Task objective: Return all the lines below, exactly as they read.

Records for processing:

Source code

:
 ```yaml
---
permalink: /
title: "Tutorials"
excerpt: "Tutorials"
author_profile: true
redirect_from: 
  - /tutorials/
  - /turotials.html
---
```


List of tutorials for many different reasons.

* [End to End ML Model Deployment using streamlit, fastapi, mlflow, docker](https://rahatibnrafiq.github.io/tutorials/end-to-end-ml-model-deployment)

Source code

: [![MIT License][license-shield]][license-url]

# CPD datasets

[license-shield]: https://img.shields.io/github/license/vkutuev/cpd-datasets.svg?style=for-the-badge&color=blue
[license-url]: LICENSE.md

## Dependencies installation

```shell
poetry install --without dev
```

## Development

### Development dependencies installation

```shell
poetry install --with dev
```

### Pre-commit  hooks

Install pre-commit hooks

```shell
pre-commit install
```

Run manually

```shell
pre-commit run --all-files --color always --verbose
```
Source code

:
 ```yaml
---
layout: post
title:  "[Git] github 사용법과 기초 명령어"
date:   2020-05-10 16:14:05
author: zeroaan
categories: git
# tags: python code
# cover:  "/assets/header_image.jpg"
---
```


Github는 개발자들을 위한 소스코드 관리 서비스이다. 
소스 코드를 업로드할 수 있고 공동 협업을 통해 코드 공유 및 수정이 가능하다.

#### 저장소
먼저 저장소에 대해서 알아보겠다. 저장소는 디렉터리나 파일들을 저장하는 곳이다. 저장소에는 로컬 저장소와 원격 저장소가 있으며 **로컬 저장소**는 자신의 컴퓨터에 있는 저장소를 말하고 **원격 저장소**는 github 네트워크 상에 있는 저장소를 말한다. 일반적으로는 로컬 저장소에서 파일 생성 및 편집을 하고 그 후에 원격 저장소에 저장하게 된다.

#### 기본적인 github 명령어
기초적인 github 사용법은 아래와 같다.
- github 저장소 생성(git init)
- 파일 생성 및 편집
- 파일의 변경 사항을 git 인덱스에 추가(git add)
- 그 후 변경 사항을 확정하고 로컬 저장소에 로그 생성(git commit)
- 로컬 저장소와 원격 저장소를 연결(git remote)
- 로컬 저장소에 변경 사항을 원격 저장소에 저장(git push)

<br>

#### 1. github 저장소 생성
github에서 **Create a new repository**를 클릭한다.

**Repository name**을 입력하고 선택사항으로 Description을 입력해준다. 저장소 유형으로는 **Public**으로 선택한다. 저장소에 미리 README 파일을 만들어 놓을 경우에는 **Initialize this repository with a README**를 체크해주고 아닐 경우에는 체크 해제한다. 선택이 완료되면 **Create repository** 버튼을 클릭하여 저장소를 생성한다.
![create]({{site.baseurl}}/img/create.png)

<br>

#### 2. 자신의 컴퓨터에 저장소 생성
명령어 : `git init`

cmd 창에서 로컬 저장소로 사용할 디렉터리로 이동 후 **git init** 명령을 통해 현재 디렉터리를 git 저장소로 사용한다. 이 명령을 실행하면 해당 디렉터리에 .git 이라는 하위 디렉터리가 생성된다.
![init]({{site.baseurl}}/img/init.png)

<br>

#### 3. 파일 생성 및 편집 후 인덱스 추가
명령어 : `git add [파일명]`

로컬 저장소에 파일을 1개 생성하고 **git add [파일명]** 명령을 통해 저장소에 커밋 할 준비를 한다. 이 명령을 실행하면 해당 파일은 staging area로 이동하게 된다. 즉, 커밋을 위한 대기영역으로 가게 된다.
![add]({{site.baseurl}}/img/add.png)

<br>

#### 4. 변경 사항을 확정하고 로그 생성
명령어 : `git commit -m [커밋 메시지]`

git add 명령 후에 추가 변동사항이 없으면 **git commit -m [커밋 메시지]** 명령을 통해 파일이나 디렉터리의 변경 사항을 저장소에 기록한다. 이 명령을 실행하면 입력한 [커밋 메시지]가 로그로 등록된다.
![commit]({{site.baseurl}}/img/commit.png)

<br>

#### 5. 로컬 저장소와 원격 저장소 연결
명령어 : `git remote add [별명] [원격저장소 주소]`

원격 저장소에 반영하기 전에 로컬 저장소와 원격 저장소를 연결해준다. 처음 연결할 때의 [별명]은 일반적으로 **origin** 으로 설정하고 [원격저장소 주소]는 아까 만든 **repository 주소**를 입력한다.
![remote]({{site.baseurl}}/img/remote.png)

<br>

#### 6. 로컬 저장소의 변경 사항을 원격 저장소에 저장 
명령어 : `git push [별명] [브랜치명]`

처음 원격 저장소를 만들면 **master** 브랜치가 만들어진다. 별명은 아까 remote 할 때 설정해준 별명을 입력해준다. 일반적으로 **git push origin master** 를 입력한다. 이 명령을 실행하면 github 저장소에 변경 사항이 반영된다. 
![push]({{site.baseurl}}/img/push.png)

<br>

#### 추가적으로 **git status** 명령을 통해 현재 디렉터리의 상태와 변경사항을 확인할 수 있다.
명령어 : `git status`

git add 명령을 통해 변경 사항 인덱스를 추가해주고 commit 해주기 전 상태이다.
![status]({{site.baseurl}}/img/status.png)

Answer section:
Source code

:
 ```yaml
---
permalink: /
title: "Tutorials"
excerpt: "Tutorials"
author_profile: true
redirect_from: 
  - /tutorials/
  - /turotials.html
---
```


List of tutorials for many different reasons.

* [End to End ML Model Deployment using streamlit, fastapi, mlflow, docker](https://rahatibnrafiq.github.io/tutorials/end-to-end-ml-model-deployment)

Source code

: [![MIT License][license-shield]][license-url]

# CPD datasets

[license-shield]: https://img.shields.io/github/license/vkutuev/cpd-datasets.svg?style=for-the-badge&color=blue
[license-url]: LICENSE.md

## Dependencies installation

```shell
poetry install --without dev
```

## Development

### Development dependencies installation

```shell
poetry install --with dev
```

### Pre-commit  hooks

Install pre-commit hooks

```shell
pre-commit install
```

Run manually

```shell
pre-commit run --all-files --color always --verbose
```
Source code

:
 ```yaml
---
layout: post
title:  "[Git] github 사용법과 기초 명령어"
date:   2020-05-10 16:14:05
author: zeroaan
categories: git
# tags: python code
# cover:  "/assets/header_image.jpg"
---
```


Github는 개발자들을 위한 소스코드 관리 서비스이다. 
소스 코드를 업로드할 수 있고 공동 협업을 통해 코드 공유 및 수정이 가능하다.

#### 저장소
먼저 저장소에 대해서 알아보겠다. 저장소는 디렉터리나 파일들을 저장하는 곳이다. 저장소에는 로컬 저장소와 원격 저장소가 있으며 **로컬 저장소**는 자신의 컴퓨터에 있는 저장소를 말하고 **원격 저장소**는 github 네트워크 상에 있는 저장소를 말한다. 일반적으로는 로컬 저장소에서 파일 생성 및 편집을 하고 그 후에 원격 저장소에 저장하게 된다.

#### 기본적인 github 명령어
기초적인 github 사용법은 아래와 같다.
- github 저장소 생성(git init)
- 파일 생성 및 편집
- 파일의 변경 사항을 git 인덱스에 추가(git add)
- 그 후 변경 사항을 확정하고 로컬 저장소에 로그 생성(git commit)
- 로컬 저장소와 원격 저장소를 연결(git remote)
- 로컬 저장소에 변경 사항을 원격 저장소에 저장(git push)

<br>

#### 1. github 저장소 생성
github에서 **Create a new repository**를 클릭한다.

**Repository name**을 입력하고 선택사항으로 Description을 입력해준다. 저장소 유형으로는 **Public**으로 선택한다. 저장소에 미리 README 파일을 만들어 놓을 경우에는 **Initialize this repository with a README**를 체크해주고 아닐 경우에는 체크 해제한다. 선택이 완료되면 **Create repository** 버튼을 클릭하여 저장소를 생성한다.
![create]({{site.baseurl}}/img/create.png)

<br>

#### 2. 자신의 컴퓨터에 저장소 생성
명령어 : `git init`

cmd 창에서 로컬 저장소로 사용할 디렉터리로 이동 후 **git init** 명령을 통해 현재 디렉터리를 git 저장소로 사용한다. 이 명령을 실행하면 해당 디렉터리에 .git 이라는 하위 디렉터리가 생성된다.
![init]({{site.baseurl}}/img/init.png)

<br>

#### 3. 파일 생성 및 편집 후 인덱스 추가
명령어 : `git add [파일명]`

로컬 저장소에 파일을 1개 생성하고 **git add [파일명]** 명령을 통해 저장소에 커밋 할 준비를 한다. 이 명령을 실행하면 해당 파일은 staging area로 이동하게 된다. 즉, 커밋을 위한 대기영역으로 가게 된다.
![add]({{site.baseurl}}/img/add.png)

<br>

#### 4. 변경 사항을 확정하고 로그 생성
명령어 : `git commit -m [커밋 메시지]`

git add 명령 후에 추가 변동사항이 없으면 **git commit -m [커밋 메시지]** 명령을 통해 파일이나 디렉터리의 변경 사항을 저장소에 기록한다. 이 명령을 실행하면 입력한 [커밋 메시지]가 로그로 등록된다.
![commit]({{site.baseurl}}/img/commit.png)

<br>

#### 5. 로컬 저장소와 원격 저장소 연결
명령어 : `git remote add [별명] [원격저장소 주소]`

원격 저장소에 반영하기 전에 로컬 저장소와 원격 저장소를 연결해준다. 처음 연결할 때의 [별명]은 일반적으로 **origin** 으로 설정하고 [원격저장소 주소]는 아까 만든 **repository 주소**를 입력한다.
![remote]({{site.baseurl}}/img/remote.png)

<br>

#### 6. 로컬 저장소의 변경 사항을 원격 저장소에 저장 
명령어 : `git push [별명] [브랜치명]`

처음 원격 저장소를 만들면 **master** 브랜치가 만들어진다. 별명은 아까 remote 할 때 설정해준 별명을 입력해준다. 일반적으로 **git push origin master** 를 입력한다. 이 명령을 실행하면 github 저장소에 변경 사항이 반영된다. 
![push]({{site.baseurl}}/img/push.png)

<br>

#### 추가적으로 **git status** 명령을 통해 현재 디렉터리의 상태와 변경사항을 확인할 수 있다.
명령어 : `git status`

git add 명령을 통해 변경 사항 인덱스를 추가해주고 commit 해주기 전 상태이다.
![status]({{site.baseurl}}/img/status.png)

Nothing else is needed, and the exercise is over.